Almost all the Bengali sweets are prepared from finely ground and sweetened chhena (Indian cottage cheese). Shondesh or Sandesh, Rasgulla or Roshogolla and Misti doi (sweetened curd) are a must for every Bengali family after the main course and even tok-doi (bitter curd) is also loved by many. “Laddu” and “Barfi” are also familiar sweets in Bangladesh, West Bengal and various other parts of the country, especially during festivals.
On this post, I will talk about a traditional Bengali dessert which is very uncommon among people outside Bengal, but nonetheless very famous among traditional Bengalis. It is known as Rosh-Bora. It’s more of a daily household dessert, usually not found in the sweetmeat shops. It was invented by our great great grandmothers, perhaps during the harvest festivals. Very simple and unique, it doesn’t have too much sugar, but is crispy in taste.
White Urad Dal – 1 cup
Water – 2 cups
Sugar – 2 cups or equivalent sugar syrup
White Oil – 2-3 cups, preferably refined
Sugar syrup preparation:
Add the 2 cups of water to the 2 cups of sugar in a bowl and boil it for 10-12 minutes. Remember not to make the syrup thicker, or else the bora won’t get soaked properly.
- First soak the white urad dal in water for 4-5 hours. You will witness the dal has become quite soft after getting soaked for so long.
- Next, strain the water out, and put the dal into a grinder. Make a finely ground paste in the grinder, with minimum water so that it forms a smooth creamy paste.
- Once done, put the creamy white urad dal paste in a bowl and keep stirring heavily. The more you stir the crisper the “bora” will become. It also helps in making the bora fluffy, and soak more syrup while not retaining the oil.
- In the meantime heat the oil in the kadai. For deep-frying, use more oil. Once the oil gets steaming hot turn the heat to medium settings.

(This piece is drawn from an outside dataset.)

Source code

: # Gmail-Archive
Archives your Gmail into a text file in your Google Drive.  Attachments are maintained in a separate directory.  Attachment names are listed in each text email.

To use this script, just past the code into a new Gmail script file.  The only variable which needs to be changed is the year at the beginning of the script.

- Make round balls with the creamy dal paste with your hand and keep dropping the round dumplings into the hot oil on low flame. Fry till it changes its color to light-golden brown.
- Once the bora turns light golden brown drain the oil and take them out of the pan, and drop directly into the syrup container (while still hot!!) Let the bora cool down fully in the syrup, before you taste it or serve
In many parts of Bengal, the Rosh Bora is served in a bowl, with 2-3TBSP of unsweetened milk. This practice is to reduce the intensity of the sugary sweetness, while also making the bora taste better.